A criança prodígio nascida em Toronto que lia partituras aos três anos, começou a compor aos cinco e aos 12 já tinha recebido um diploma com distinção do conservatório. Começou a tocar em público como organista em 1945 e um jornal da época juntou-lhe pela primeira vez génio ao nome: “Rapaz de 12 anos mostra genialidade como organista”.
Era o começo de uma carreira cheia de encómios que depois da gravação das “Variações Goldberg” se tornou mundial e o levava de cidade em cidade por entre aclamações e entusiasmos e multiplicação de convites (foi o primeiro pianista norte-americano a tocar na União Soviética, em plena Guerra Fria) que o levou, em Abril de 1964 a dizer “basta”.
Preferiu retirar-se, recolher-se para a reflexão, para a escrita – não tanto para a composição, já que compôs pouco –, para as gravações (os processos tecnológicos de estúdio interessavam-no), no fim da vida até para uma carreira de maestro. Fez programas para a CBC em que experimentou com a composição de vozes em contraponto, monólogos de duas e mais pessoas falando ao mesmo tempo com um entrevistado.

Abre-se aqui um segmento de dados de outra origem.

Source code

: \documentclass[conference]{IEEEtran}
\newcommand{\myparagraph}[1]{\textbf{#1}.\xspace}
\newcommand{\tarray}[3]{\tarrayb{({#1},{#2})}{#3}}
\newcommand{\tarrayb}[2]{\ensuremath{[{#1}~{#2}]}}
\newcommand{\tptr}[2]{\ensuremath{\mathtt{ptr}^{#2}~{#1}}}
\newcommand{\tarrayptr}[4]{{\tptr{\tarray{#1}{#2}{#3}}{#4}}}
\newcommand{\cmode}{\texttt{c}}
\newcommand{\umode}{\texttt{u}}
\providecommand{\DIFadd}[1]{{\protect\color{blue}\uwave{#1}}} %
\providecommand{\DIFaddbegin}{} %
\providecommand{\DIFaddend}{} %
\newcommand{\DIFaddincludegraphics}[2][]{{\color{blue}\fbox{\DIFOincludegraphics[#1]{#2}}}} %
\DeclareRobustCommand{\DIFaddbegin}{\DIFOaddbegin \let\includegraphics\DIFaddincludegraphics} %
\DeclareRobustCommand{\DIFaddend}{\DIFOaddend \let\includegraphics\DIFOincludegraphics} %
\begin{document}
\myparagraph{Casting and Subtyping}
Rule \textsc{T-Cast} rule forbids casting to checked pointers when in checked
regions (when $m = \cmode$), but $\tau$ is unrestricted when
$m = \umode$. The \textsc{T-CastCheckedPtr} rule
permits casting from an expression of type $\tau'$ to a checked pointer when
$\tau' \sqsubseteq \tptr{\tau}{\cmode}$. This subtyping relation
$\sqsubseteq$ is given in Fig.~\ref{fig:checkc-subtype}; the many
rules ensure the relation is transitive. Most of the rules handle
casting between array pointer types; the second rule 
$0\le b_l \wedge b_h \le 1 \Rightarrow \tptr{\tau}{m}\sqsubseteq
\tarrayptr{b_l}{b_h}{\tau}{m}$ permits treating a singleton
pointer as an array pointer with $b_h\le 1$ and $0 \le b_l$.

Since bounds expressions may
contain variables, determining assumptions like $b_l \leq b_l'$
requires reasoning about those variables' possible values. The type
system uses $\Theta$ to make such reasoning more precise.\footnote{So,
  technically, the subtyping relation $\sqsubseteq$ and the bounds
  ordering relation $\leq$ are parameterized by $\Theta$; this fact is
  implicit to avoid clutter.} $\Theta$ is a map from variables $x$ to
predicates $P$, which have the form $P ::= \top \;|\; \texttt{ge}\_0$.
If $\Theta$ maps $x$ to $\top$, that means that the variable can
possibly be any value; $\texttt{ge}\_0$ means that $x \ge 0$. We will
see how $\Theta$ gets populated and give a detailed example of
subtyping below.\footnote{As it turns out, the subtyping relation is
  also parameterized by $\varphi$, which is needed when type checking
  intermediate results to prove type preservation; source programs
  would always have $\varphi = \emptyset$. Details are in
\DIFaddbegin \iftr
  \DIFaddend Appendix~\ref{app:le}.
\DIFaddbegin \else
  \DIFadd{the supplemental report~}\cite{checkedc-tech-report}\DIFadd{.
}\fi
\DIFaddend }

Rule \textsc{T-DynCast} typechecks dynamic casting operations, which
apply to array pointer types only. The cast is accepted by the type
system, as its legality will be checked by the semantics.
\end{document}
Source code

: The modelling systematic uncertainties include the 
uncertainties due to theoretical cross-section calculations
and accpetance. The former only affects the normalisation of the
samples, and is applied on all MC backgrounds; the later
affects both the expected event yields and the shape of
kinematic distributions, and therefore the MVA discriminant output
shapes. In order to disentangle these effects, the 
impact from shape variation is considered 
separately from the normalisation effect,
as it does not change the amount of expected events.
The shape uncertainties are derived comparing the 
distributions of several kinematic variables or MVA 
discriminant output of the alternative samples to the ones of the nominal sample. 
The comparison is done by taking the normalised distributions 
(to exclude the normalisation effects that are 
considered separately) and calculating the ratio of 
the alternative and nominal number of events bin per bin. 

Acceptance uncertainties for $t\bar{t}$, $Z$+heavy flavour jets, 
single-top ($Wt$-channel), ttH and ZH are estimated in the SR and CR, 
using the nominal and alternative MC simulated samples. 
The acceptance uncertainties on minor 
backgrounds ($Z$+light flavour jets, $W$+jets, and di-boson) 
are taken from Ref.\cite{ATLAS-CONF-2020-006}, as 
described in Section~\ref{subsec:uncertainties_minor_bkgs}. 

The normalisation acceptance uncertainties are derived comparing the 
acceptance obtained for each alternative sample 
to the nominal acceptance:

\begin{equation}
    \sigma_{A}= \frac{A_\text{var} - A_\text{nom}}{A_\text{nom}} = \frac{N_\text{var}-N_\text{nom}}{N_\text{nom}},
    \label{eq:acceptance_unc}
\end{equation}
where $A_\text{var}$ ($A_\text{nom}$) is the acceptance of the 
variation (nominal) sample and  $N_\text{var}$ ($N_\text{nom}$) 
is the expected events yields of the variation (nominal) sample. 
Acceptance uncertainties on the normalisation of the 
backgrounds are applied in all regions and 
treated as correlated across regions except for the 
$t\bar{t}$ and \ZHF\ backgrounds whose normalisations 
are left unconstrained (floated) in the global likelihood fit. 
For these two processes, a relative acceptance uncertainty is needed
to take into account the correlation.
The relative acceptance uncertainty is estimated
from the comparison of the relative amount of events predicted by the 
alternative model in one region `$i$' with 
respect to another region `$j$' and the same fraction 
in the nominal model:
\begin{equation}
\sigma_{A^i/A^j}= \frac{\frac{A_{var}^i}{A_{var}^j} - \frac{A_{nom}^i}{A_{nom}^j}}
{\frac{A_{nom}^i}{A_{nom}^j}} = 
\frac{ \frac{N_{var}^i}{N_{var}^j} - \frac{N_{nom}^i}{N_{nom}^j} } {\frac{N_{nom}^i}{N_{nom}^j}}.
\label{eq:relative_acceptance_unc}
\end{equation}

As suas excentricidades – essa forma de tocar piano dobrado sobre as teclas, o murmurar da música enquanto tocava – mantiveram-se, acentuaram-se. Hipocondríaco, vestia várias camadas de roupa com sol e chuva por medo das constipações, recusava apertar a mão a alguém e passava o tempo de luvas. Há quem diga dele que tinha laivos autistas. Seja como for, era um génio e aos génios perdoam-se todas as excentricidades.